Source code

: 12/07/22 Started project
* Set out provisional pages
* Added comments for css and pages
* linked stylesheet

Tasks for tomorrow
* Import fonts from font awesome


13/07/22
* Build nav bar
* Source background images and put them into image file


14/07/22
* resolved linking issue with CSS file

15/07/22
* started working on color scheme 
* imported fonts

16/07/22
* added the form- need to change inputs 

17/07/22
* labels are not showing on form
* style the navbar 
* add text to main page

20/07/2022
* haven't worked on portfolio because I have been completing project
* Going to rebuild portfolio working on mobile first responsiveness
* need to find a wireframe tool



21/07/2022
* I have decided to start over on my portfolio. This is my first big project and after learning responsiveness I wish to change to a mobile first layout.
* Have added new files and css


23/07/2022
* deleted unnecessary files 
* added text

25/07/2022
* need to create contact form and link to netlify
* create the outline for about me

TASK INSTRUCTIONS:
Word for word, set down all the lines above.

OUTPUT OF THE EXERCISE:
Source code

: 12/07/22 Started project
* Set out provisional pages
* Added comments for css and pages
* linked stylesheet

Tasks for tomorrow
* Import fonts from font awesome


13/07/22
* Build nav bar
* Source background images and put them into image file


14/07/22
* resolved linking issue with CSS file

15/07/22
* started working on color scheme 
* imported fonts

16/07/22
* added the form- need to change inputs 

17/07/22
* labels are not showing on form
* style the navbar 
* add text to main page

20/07/2022
* haven't worked on portfolio because I have been completing project
* Going to rebuild portfolio working on mobile first responsiveness
* need to find a wireframe tool



21/07/2022
* I have decided to start over on my portfolio. This is my first big project and after learning responsiveness I wish to change to a mobile first layout.
* Have added new files and css


23/07/2022
* deleted unnecessary files 
* added text

25/07/2022
* need to create contact form and link to netlify
* create the outline for about me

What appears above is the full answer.